Apax’s acquisition of a 28.9 per cent stake in DIY retailer Focus Wickes has enabled Duke Street Capital to realise over £340 million from its investment while retaining a significant stake in the company. Apax paid £120 million for its interest in Focus Wickes. This values the company at £1 billion, around the same size as the IPO that was planned earlier this year. We continue to believe that Focus Wickes will capitalise on the exciting opportunities to grow its business further,” said Edmund Truell, CEO of Duke Street Capital.

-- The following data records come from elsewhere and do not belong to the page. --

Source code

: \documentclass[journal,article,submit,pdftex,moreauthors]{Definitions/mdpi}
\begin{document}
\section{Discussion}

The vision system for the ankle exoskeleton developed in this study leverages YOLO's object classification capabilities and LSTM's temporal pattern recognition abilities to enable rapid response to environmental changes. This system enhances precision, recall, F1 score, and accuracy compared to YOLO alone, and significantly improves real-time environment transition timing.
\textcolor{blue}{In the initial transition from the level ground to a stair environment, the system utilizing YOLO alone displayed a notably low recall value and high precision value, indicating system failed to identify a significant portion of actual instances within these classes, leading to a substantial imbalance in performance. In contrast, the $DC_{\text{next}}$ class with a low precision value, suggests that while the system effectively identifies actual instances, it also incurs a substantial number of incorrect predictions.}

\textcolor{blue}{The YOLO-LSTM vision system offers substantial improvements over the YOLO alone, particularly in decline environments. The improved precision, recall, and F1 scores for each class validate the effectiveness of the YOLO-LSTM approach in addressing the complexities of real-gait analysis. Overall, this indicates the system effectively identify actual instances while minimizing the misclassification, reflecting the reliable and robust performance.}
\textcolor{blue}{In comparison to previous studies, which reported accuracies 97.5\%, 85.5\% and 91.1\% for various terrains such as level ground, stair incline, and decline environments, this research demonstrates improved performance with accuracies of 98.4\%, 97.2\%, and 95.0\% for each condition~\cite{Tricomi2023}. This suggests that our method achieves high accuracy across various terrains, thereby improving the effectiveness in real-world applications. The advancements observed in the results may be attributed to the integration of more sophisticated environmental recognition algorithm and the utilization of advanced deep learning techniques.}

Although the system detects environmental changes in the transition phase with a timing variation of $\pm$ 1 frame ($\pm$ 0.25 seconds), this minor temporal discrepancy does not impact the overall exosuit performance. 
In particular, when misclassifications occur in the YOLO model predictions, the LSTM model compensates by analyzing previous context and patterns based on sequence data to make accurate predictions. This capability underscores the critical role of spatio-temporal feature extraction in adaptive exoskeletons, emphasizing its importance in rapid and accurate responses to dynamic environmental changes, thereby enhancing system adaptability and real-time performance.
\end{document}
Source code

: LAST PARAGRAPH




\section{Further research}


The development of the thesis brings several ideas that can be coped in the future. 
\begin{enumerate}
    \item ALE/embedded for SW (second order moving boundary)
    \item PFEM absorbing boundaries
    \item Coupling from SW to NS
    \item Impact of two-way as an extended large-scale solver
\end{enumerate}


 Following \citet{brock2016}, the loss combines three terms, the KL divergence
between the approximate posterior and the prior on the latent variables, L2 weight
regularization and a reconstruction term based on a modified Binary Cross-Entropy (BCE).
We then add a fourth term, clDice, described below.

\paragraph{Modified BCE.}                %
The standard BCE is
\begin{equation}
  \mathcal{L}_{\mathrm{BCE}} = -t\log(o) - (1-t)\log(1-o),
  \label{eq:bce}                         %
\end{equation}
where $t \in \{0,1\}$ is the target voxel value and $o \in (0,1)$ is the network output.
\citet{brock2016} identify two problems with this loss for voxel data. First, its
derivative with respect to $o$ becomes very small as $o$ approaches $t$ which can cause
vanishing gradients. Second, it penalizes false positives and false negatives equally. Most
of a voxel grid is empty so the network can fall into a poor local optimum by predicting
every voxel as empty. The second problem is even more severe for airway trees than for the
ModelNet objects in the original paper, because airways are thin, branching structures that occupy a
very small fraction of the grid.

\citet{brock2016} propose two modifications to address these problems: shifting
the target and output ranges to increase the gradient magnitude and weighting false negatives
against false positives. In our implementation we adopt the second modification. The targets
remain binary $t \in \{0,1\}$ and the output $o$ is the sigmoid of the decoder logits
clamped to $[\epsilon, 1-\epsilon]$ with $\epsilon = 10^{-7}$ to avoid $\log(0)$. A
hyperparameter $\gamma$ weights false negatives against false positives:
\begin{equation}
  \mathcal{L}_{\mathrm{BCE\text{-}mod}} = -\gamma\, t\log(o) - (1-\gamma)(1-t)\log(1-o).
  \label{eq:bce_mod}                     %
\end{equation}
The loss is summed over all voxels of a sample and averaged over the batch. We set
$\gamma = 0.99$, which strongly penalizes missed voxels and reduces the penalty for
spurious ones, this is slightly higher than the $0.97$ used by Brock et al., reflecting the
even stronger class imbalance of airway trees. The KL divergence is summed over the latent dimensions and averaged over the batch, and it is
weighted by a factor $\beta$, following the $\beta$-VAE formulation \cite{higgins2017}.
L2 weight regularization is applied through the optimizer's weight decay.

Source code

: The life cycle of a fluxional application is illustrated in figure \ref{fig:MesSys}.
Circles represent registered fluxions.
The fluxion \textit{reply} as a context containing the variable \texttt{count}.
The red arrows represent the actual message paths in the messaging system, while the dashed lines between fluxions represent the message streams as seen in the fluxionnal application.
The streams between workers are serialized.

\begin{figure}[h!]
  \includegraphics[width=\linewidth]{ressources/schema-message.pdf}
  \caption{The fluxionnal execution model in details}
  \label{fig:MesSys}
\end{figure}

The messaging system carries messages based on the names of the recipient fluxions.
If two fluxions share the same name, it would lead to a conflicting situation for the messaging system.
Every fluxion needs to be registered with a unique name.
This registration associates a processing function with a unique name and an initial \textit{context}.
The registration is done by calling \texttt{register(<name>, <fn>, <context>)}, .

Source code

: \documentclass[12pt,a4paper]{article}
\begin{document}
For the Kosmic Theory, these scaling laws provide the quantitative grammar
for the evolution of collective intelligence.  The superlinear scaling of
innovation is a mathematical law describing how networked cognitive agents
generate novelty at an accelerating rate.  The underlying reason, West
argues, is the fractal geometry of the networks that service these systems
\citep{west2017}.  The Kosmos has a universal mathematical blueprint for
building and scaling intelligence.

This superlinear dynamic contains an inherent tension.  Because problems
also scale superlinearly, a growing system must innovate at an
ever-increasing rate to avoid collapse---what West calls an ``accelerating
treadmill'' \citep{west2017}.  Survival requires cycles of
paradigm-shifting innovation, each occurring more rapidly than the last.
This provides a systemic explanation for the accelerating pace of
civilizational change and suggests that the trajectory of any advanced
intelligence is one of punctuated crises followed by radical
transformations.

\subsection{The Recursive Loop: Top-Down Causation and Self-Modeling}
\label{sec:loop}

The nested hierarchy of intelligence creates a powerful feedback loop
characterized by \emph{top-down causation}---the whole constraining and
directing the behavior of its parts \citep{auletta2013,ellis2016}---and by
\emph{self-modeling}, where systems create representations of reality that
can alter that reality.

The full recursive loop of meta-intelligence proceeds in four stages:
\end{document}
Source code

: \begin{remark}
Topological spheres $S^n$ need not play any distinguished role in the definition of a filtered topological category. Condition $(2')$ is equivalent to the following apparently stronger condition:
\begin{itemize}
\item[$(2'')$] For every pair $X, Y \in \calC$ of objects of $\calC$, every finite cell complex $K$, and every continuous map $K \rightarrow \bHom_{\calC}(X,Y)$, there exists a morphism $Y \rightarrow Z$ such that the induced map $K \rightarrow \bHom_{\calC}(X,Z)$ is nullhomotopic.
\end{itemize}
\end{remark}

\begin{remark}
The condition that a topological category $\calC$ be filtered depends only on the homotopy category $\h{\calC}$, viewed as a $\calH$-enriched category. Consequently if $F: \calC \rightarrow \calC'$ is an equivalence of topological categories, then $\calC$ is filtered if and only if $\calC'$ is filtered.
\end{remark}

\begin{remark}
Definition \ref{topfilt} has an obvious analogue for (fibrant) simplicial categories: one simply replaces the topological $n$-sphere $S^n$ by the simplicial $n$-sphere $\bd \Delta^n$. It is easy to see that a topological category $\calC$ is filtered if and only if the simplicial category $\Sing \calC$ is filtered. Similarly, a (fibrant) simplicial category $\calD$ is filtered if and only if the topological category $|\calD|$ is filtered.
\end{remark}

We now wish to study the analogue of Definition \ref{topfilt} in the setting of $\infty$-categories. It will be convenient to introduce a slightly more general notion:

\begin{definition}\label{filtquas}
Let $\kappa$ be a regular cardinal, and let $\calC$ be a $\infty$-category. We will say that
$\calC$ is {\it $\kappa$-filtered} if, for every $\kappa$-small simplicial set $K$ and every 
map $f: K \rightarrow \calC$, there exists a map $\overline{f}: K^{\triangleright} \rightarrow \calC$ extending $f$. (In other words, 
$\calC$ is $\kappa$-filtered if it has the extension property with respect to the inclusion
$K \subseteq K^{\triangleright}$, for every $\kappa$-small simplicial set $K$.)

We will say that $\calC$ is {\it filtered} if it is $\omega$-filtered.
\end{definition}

Duke Street first backed Focus in 1987 when it was a chain of just six stores. In August 1998 the investor backed the £68 million acquisition of the Do It All chain from Boots. Two years later the group, known by then as Focus Do It All, made an offer for Wickes Plc and completed the deal for £325 million. In December 2000 the group also acquired the Great Mills chain from RMC Plc for £285 million. Focus Wickes is now the UK’s second largest DIY retail chain with 430 stores in the UK and sales in excess of €1.4 billion.
New debt facilities of £750 million have simultaneously been provided by ING Bank, Bank of Scotland and Goldman Sachs, these will include a revolving credit, senior term debt and a subordinated bridge to a high-yield bond. A senior debt financing of £375 million was put in place in 2001. Focus Wickes will now repay its £125 million 11 per cent senior notes due 2010, together with its £45 million 13 per cent redeemable senior notes also due 2010, via a cash offer and solicitation of consents. Bank of Scotland and ING arranged the original leveraged loan and were mandated to arrange an IPO-linked financing for the company this summer. The IPO was pulled due to poor equity market conditions.
Bill Archer, who founded the company in 1987 and is chairman and chief executive, said the new capital structure would provide additional equity to incentivise employees.